The red, the gold, the green, the mauve, and the silver are not colors customarily enveloping sculptural forming. Van Buren has rejected the patinated metal finishes that continue to color so many sculptors’ works. He mixes aluminum paint into his colors to achieve brighter hues and light. Even in the 1960s, when he was creating forthright geometric structures that gained him entrance into the realm of Minimalism and into that movement’s first and most important museum exposure, the “Primary Structures” exhibition at the Jewish Museum, in New York, in 1966, Van Buren went beyond the kitchen-appliance-like neutrality of the work of so many of his peers. He encased his structures in fiberglass as though each had emitted an opaque light that then solidified and became congruent with the wood structure – almost like a nimbus or a corona of light that imbued each work with an aura not normally associated with Minimalism’s neutrality. Since 1968, when he began to infest poured fiberglass with tiny pins that were then painted with bright colors giving them a vibrant effervescence, color has played a key role in Van Buren’s making.
With his move to Maine, first as a second home in 1971 then as permanent home and studio for him and his wife Batya who is a choreographer, in 2001, the movement of water, more specifically the movement of the Atlantic Ocean not far from his studio has had an increasing impact on his sculpture. The curving roll of waves flowing in and flowing out echoed in the twisted porous webs of poured thermoplastic, andthe incorporation of countless painted shells leave little doubt about the ocean’s prominence in Van Buren’s forming. Van Buren does not give us representations of the ocean and some of its inhabitants but abstractions redolent of the ocean. He starts with a kind of idea but one not too specific and then improvises around that idea as he moves from pour to pour calling to the ocean but not attempting to reproduce the rise and fall of its currents. Attempting anything more literal would be futile. The bright colors employed in this liquid fabrication occasionally call to the colors that might be seen in coral reefs found in more tropical climes – reefs now frequently rendered colorless by Climate Change, but when still intact, awash in a carnival of colors. Van Buren’s colors, such as the slippery mauve of the core of “Rogue Bluffs” (2010) extending into twisting and curving gold protrusions capped with pearly blue volute shells, are as variegated as those of a coral reef but totally artificial, even risking vulgarity, as does many a shell to be found in nature. The title here refers to a beach fronting the Atlantic and backed by dramatically coruscated cliffs located in the environs of Van Buren’s studio. Returning to Ghana again, we are confronted with a fabulously swirling tangle of shiny, flashing pale blue adorned by a gorgeous constellation of volute shells with their curved stages of the path of their growth mirrored by the trail of black and white patterning that marks each shell. “Tokoradi” is the capital of Ghana’s western side and titles this stunning watery phantasm created in 2010.

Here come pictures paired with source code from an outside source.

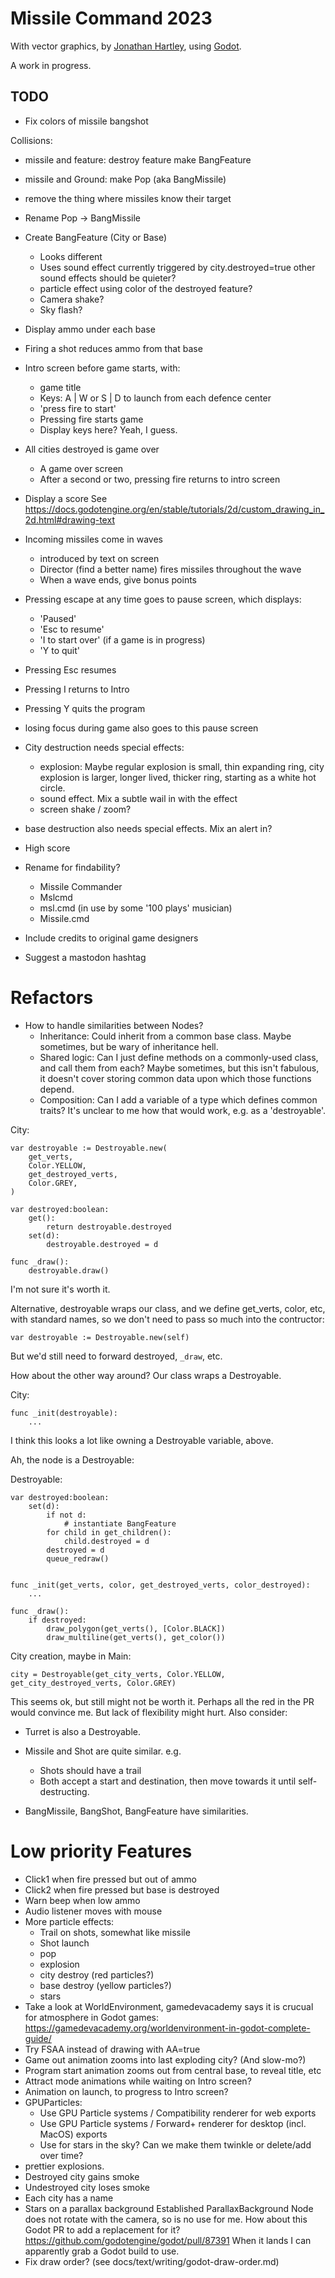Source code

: # Missile Command 2023

With vector graphics,
by [Jonathan Hartley](https://mastodon.social/@tartley),
using [Godot](https://godotengine.org/).

A work in progress.

## TODO

* Fix colors of missile bangshot

Collisions:
  * missile and feature:
      destroy feature
      make BangFeature
  * missile and Ground:
      make Pop (aka BangMissile)
  * remove the thing where missiles know their target

* Rename Pop -> BangMissile

* Create BangFeature (City or Base)
  * Looks different
  * Uses sound effect currently triggered by city.destroyed=true
    other sound effects should be quieter?
  * particle effect using color of the destroyed feature?
  * Camera shake?
  * Sky flash?

* Display ammo under each base
* Firing a shot reduces ammo from that base

* Intro screen before game starts, with:
  * game title
  * Keys: A | W or S | D to launch from each defence center
  * 'press fire to start'
  * Pressing fire starts game
  * Display keys here? Yeah, I guess.

* All cities destroyed is game over
  * A game over screen
  * After a second or two, pressing fire returns to intro screen

* Display a score
  See https://docs.godotengine.org/en/stable/tutorials/2d/custom_drawing_in_2d.html#drawing-text

* Incoming missiles come in waves
  * introduced by text on screen
  * Director (find a better name) fires missiles throughout the
    wave
  * When a wave ends, give bonus points

* Pressing escape at any time goes to pause screen, which displays:
  * 'Paused'
  * 'Esc to resume'
  * 'I to start over' (if a game is in progress)
  * 'Y to quit'
* Pressing Esc resumes
* Pressing I returns to Intro
* Pressing Y quits the program
* losing focus during game also goes to this pause screen

* City destruction needs special effects:
  * explosion: Maybe regular explosion is small, thin expanding ring,
    city explosion is larger, longer lived, thicker ring, starting as a white
    hot circle.
  * sound effect. Mix a subtle wail in with the effect
  * screen shake / zoom?
* base destruction also needs special effects. Mix an alert in?

* High score

* Rename for findability?
  * Missile Commander
  * Mslcmd
  * msl.cmd (in use by some '100 plays' musician)
  * Missile.cmd

* Include credits to original game designers
* Suggest a mastodon hashtag

# Refactors

* How to handle similarities between Nodes?
  * Inheritance: Could inherit from a common base class. Maybe sometimes,
    but be wary of inheritance hell.
  * Shared logic: Can I just define methods on a commonly-used class, and call
    them from each? Maybe sometimes, but this isn't fabulous, it doesn't cover
    storing common data upon which those functions depend.
  * Composition: Can I add a variable of a type which defines common traits?
    It's unclear to me how that would work, e.g. as a 'destroyable'.

City:

    var destroyable := Destroyable.new(
        get_verts,
        Color.YELLOW,
        get_destroyed_verts,
        Color.GREY,
    )

    var destroyed:boolean:
        get():
            return destroyable.destroyed
        set(d):
            destroyable.destroyed = d

    func _draw():
        destroyable.draw()

I'm not sure it's worth it.

Alternative, destroyable wraps our class, and we define get_verts, color, etc,
with standard names, so we don't need to pass so much into the contructor:

    var destroyable := Destroyable.new(self)

But we'd still need to forward destroyed, `_draw`, etc.

How about the other way around? Our class wraps a Destroyable.

City:

    func _init(destroyable):
        ...

I think this looks a lot like owning a Destroyable variable, above.

Ah, the node is a Destroyable:

Destroyable:

    var destroyed:boolean:
        set(d):
            if not d:
                # instantiate BangFeature
            for child in get_children():
                child.destroyed = d
            destroyed = d
            queue_redraw()


    func _init(get_verts, color, get_destroyed_verts, color_destroyed):
        ...

    func _draw():
        if destroyed:
            draw_polygon(get_verts(), [Color.BLACK])
            draw_multiline(get_verts(), get_color())

City creation, maybe in Main:

    city = Destroyable(get_city_verts, Color.YELLOW, get_city_destroyed_verts, Color.GREY)

This seems ok, but still might not be worth it. Perhaps all the red in the PR would
convince me. But lack of flexibility might hurt. Also consider:

* Turret is also a Destroyable.

* Missile and Shot are quite similar. e.g.
  * Shots should have a trail
  * Both accept a start and destination, then move towards it until
    self-destructing.

* BangMissile, BangShot, BangFeature have similarities.

# Low priority Features

* Click1 when fire pressed but out of ammo
* Click2 when fire pressed but base is destroyed
* Warn beep when low ammo
* Audio listener moves with mouse
* More particle effects:
  * Trail on shots, somewhat like missile
  * Shot launch
  * pop
  * explosion
  * city destroy (red particles?)
  * base destroy (yellow particles?)
  * stars
* Take a look at WorldEnvironment, gamedevacademy says it is crucual for
  atmosphere in Godot games:
  https://gamedevacademy.org/worldenvironment-in-godot-complete-guide/
* Try FSAA instead of drawing with AA=true
* Game out animation zooms into last exploding city? (And slow-mo?)
* Program start animation zooms out from central base, to reveal title, etc
* Attract mode animations while waiting on Intro screen?
* Animation on launch, to progress to Intro screen?
* GPUParticles:
  * Use GPU Particle systems / Compatibility renderer for web exports
  * Use GPU Particle systems / Forward+ renderer for desktop (incl. MacOS)
    exports
  * Use for stars in the sky? Can we make them twinkle or delete/add over time?
* prettier explosions.
* Destroyed city gains smoke
* Undestroyed city loses smoke
* Each city has a name
* Stars on a parallax background
  Established ParallaxBackground Node does not rotate with the camera,
  so is no use for me.
  How about this Godot PR to add a replacement for it?
  https://github.com/godotengine/godot/pull/87391
  When it lands I can apparently grab a Godot build to use.
* Fix draw order? (see docs/text/writing/godot-draw-order.md)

Van Buren has recently created two much larger sculptures that, in their animated delicacy and seemingly animated creature- like movement more readily call to coral reefs, with their outcroppings that look like stone sculpture but are instead living animal organisms. The floor piece “Walking with Garth” (2011) stretches some twenty-five feet across the floor. Its golden body seems to end in a giant almost-alligator-like distended head on one end and something fat and tail-like at the other end. Instead of a covering of scales the piece is studded with sharp nautilus shells cut in half and painted gold. This work is at once threatening and beauteous as the eye moves from delicate porosity to the pointy threat of the sharp gold half-shell scales. The title refers to one of Van Buren’s gallerists Garth Greenan to whom he owes the opportunity of exhibiting this work.
The other large piece “Botticelli’s Revenge” (2011) stretches across fourteen feet of wall space with its dusty rose tinted body and an array of blue and god volutes stretching across its length. The title refers to the plethora of delicate colors Botticelli occasionally employed, especially in the countless flowers appearing in his painting of Spring (“Primavera") that are at once readily identifiable, pale and fragile.
This body of work presents a deeply imagined liquid forming exuding a kind of baroque, lyric splendor at once singular and transparent in the revelation of its making. In conversation, Van Buren alludes to the layering of pigmented pours of polyurethane that have configured many of Lynda Benglis’ works both on the wall and the floor. And, at a further remove, there is some kinship with Alan Saret’s unfurled open and porous chicken wire sculptures, more air-bound than Van Buren’s underwater explorations or Benglis’ polyurethane pours. Van Buren’s is a stunningly and willingly beautiful mode of creating and gives brave evidence of the power of imagination, so often repressed in the past by the dictates of modernism.